San Vicente del Caguan, Colombia April 14, 2001

In main plaza in San Vicente a billboard facing the town church reads: "Plan Colombia: The gringos supply the arms and Colombia supplies the dead."

 

San Vicente del Caguan, Colombia, April 14, 2001

The billboards which greet visitors to the guerrilla-controlled county of San Vicente del Caguan come in differing versions but with a singular message: "No to gringo intervention in Colombia."

So I am a little surprised when the Revolutionary Armed Forces of Colombia (known as the FARC) greet me exactly in the manner I've come to expect from other Colombians--with questions about my perceptions of their country, their people, their problems.

I find Colombians to be proud, with strongly held if sometimes guarded opinions. Sometimes their curiosity about my views is to determine if I pose a potential threat or an opportunity. Generally the interest is also passionately and palpably genuine.

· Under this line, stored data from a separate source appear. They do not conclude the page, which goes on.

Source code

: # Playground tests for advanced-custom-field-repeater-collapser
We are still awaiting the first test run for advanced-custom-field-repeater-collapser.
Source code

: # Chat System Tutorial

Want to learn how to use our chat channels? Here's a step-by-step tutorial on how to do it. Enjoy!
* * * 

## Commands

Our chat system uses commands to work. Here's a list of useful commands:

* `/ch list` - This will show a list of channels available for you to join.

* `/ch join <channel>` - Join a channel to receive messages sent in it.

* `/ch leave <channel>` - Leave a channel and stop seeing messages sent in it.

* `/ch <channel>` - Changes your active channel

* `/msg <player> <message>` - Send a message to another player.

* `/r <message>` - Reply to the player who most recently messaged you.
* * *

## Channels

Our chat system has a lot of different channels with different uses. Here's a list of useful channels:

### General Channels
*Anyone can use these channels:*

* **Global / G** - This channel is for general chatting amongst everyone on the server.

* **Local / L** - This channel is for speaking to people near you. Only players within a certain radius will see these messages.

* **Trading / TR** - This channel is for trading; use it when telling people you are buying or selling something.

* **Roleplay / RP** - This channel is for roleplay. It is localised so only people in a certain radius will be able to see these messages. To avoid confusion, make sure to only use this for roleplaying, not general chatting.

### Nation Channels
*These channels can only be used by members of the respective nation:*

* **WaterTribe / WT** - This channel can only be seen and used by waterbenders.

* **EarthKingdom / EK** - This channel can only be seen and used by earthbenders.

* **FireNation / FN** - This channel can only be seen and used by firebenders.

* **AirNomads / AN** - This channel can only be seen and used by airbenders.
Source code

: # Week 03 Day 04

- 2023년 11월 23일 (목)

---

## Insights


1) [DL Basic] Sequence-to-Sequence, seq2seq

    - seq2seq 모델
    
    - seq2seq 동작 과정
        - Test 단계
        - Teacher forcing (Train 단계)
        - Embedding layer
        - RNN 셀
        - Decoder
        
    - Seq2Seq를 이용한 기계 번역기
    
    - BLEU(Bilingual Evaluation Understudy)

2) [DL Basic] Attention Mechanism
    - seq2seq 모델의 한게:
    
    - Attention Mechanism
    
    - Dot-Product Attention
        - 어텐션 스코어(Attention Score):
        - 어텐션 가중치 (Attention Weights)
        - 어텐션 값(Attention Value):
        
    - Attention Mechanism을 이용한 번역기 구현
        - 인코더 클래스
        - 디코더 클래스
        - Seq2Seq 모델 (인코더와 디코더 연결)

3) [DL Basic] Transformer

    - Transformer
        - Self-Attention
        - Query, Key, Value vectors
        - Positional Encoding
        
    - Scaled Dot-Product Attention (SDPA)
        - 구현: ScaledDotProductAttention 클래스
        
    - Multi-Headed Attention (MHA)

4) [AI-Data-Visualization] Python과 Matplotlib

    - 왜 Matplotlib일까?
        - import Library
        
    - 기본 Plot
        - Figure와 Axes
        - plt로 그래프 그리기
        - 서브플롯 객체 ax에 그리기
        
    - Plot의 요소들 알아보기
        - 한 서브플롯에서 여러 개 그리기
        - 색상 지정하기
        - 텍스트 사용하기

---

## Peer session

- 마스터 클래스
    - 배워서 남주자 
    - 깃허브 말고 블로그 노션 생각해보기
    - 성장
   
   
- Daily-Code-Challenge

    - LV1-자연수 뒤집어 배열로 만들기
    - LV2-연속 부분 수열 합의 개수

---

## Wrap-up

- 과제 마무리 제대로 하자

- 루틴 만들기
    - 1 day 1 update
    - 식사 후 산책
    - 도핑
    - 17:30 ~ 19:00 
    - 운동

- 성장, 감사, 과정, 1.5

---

In these and other ways I find the FARC to be deeply Colombian. In much of Latin America, people co-exist in realities that are centuries apart. The rigors of peasant life in frontier villages like San Vicente del Caguan in some ways more closely resemble the hardships faced by westbound settlers in the early 20th century United States than the lives of yuppies in Bogota, New York or Paris in 2001. FARC ideology reflects this Colombian reality. It is an amalgam of revolutionary ideas from the 19th and 20th centuries--from Bolivarian nationalism to Marxism-Leninism.

The camp where I spend the night is located far from the front line
battlegrounds. The more than 500 troops who have come here from differing fronts in the war will get a little R & R and some education workshops during their brief stay. Although there is no tension, the atmosphere is rigorous. The FARC express varying levels of uncertainty and distrust in the peace process and a firm belief in maintaining security through military discipline.